1. Field of the Invention
This invention relates to distributing personalized content.
2. Related Art
Known distribution systems for content include broadcast systems, such as broadcast radio and broadcast television, and personalized systems, such as direct purchases of records and videotapes. Recent developments in content distribution include digital storage of content and digital distribution of content, including both audio and video. For example, it is now possible to store popular songs on disk and distribute those songs to recipients using a communication network.

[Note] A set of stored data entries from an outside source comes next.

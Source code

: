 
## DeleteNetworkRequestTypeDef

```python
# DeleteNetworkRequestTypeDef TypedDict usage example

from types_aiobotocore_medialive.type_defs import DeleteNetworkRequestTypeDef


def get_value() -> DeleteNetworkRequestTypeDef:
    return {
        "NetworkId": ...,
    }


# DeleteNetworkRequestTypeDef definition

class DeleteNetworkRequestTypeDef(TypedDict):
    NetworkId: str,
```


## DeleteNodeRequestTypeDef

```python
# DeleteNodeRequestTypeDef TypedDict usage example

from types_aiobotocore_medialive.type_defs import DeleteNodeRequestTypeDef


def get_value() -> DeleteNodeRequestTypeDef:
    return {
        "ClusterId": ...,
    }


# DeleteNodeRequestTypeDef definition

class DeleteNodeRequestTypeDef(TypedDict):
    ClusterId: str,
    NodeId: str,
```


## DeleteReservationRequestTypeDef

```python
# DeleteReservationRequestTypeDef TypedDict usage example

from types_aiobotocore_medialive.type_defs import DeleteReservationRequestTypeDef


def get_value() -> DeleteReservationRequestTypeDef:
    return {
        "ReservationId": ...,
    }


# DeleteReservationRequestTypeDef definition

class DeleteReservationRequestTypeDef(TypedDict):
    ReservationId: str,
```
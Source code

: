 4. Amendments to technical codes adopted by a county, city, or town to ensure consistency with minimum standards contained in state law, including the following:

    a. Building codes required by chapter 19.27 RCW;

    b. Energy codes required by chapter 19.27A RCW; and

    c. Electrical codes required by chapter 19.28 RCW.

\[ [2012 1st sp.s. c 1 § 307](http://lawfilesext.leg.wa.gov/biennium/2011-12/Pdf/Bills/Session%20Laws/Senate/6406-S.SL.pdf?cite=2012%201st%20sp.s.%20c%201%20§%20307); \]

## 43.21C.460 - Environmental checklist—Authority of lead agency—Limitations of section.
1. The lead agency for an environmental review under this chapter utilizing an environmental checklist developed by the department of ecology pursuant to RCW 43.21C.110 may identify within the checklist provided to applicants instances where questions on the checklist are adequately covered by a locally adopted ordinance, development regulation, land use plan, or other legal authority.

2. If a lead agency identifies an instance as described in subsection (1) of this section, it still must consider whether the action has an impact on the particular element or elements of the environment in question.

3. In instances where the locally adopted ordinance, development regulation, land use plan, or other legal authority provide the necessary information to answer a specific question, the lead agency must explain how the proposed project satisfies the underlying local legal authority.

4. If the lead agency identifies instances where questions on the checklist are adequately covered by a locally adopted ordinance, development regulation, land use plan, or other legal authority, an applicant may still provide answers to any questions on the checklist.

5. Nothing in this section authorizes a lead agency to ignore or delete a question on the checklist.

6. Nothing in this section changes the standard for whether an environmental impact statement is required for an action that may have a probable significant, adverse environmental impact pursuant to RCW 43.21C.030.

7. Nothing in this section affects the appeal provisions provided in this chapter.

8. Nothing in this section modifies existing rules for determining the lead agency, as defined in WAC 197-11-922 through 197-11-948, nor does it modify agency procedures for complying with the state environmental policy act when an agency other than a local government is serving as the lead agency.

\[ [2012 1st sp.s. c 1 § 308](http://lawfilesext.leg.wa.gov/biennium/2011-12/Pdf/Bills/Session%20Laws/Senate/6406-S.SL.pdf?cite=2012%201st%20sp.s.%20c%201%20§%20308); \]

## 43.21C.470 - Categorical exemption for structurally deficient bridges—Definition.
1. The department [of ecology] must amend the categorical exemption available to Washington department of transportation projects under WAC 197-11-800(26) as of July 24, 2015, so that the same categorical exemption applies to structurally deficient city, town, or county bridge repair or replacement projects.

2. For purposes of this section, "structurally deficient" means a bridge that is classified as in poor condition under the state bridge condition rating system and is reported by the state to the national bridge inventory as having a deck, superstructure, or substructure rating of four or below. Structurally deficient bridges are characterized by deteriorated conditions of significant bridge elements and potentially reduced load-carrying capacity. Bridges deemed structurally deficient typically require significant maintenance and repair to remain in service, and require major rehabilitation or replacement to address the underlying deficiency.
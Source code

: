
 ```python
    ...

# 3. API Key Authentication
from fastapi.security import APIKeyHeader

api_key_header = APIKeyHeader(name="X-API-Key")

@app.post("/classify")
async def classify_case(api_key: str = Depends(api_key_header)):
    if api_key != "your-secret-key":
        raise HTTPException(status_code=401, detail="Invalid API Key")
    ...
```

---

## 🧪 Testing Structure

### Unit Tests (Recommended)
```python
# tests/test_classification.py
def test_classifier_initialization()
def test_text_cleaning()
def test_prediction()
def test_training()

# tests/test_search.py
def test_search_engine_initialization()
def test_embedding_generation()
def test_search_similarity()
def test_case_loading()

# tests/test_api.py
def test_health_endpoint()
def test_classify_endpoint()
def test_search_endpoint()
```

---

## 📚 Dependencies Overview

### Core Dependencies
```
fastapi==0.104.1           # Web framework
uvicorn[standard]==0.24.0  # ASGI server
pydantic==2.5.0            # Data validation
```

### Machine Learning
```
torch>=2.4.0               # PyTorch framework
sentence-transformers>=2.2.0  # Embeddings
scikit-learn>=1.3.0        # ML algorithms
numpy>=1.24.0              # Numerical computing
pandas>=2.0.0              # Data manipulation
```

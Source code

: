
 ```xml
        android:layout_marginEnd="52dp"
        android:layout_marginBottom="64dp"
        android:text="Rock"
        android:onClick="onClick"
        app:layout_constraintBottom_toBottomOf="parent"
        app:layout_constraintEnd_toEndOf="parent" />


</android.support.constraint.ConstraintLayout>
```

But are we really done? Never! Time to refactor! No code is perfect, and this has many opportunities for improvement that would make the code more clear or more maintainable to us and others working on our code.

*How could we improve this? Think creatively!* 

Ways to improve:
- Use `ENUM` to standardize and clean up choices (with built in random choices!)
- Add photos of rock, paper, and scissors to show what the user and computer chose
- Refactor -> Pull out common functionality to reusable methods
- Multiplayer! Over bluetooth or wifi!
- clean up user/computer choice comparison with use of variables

One problem in the known art is that distributing personalized information greatly increases the bandwidth used for distribution. At any one moment, each individual recipient can have different desires for content, so a large number of recipients can use substantial amounts of distribution bandwidth. Distribution bandwidth includes both the communication infrastructure to transmit that content to recipients, as well as the infrastructure to retrieve that content from storage and present that content to the communication infrastructure. For example, while it can be relatively easy to store several thousand songs on magnetic media, it is still relatively difficult to retrieve more than a few dozen of those songs from magnetic media simultaneously.
Accordingly, it would be desirable to distribute personalized content to potentially large numbers of recipients, without incurring the problems of the known art. This advantage is achieved in an embodiment of the invention in which a pool is selected, from among all content available for distribution, of those content elements that will be made available for simultaneous distribution, and personalized content is selected for distribution from that pool.